Exercise material
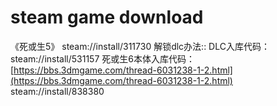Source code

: # steam game download

《死或生5》
steam://install/311730
解锁dlc办法::
DLC入库代码：
steam://install/531157
死或生6本体入库代码：[https://bbs.3dmgame.com/thread-6031238-1-2.html](https://bbs.3dmgame.com/thread-6031238-1-2.html)
steam://install/838380
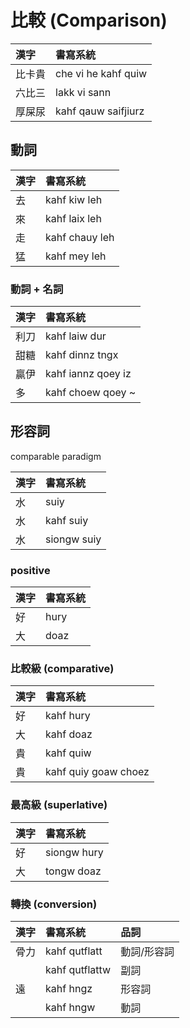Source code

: # 比較 (Comparison)

| 漢字 | 書寫系統 |
| :--- | :--- |
| 比卡貴 | che vi he kahf quiw |
| 六比三 | lakk vi sann |
| 厚屎尿 | kahf qauw saifjiurz |

## 動詞

| 漢字 | 書寫系統 |
| :--- | :--- |
| 去 | kahf kiw leh |
| 來 | kahf laix leh |
| 走 | kahf chauy leh |
| 猛 | kahf mey leh |

### 動詞 + 名詞

| 漢字 | 書寫系統 |
| :--- | :--- |
| 利刀 | kahf laiw dur |
| 甜糖 | kahf dinnz tngx |
| 贏伊 | kahf iannz qoey iz |
| 多 | kahf choew qoey ~ |

## 形容詞

comparable paradigm

| 漢字 | 書寫系統 |
| :--- | :--- |
| 水 | suiy |
| 水 | kahf suiy |
| 水| siongw suiy |

### positive

| 漢字 | 書寫系統 |
| :--- | :--- |
| 好 | hury |
| 大 | doaz |

### 比較級 (comparative)

| 漢字 | 書寫系統 |
| :--- | :--- |
| 好 | kahf hury |
| 大 | kahf doaz |
| 貴 | kahf quiw |
| 貴 | kahf quiy goaw choez |

### 最高級 (superlative)

| 漢字 | 書寫系統 |
| :--- | :--- |
| 好 | siongw hury |
| 大 | tongw doaz |

### 轉換 (conversion)

| 漢字 | 書寫系統 | 品詞 |
| :--- | :--- | :--- |
| 骨力 | kahf qutflatt | 動詞/形容詞 |
|| kahf qutflattw | 副詞 |
| 遠 | kahf hngz | 形容詞 |
|| kahf hngw | 動詞 |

What is needed
Restate word for word each line from the top of the listing down to and including the line that holds "choew qoey ~ |". Drop any pictures.

Answer space
Source code

: # steam game download

《死或生5》
steam://install/311730
解锁dlc办法::
DLC入库代码：
steam://install/531157
死或生6本体入库代码：[https://bbs.3dmgame.com/thread-6031238-1-2.html](https://bbs.3dmgame.com/thread-6031238-1-2.html)
steam://install/838380
Source code

: # 比較 (Comparison)

| 漢字 | 書寫系統 |
| :--- | :--- |
| 比卡貴 | che vi he kahf quiw |
| 六比三 | lakk vi sann |
| 厚屎尿 | kahf qauw saifjiurz |

## 動詞

| 漢字 | 書寫系統 |
| :--- | :--- |
| 去 | kahf kiw leh |
| 來 | kahf laix leh |
| 走 | kahf chauy leh |
| 猛 | kahf mey leh |

### 動詞 + 名詞

| 漢字 | 書寫系統 |
| :--- | :--- |
| 利刀 | kahf laiw dur |
| 甜糖 | kahf dinnz tngx |
| 贏伊 | kahf iannz qoey iz |
| 多 | kahf choew qoey ~ |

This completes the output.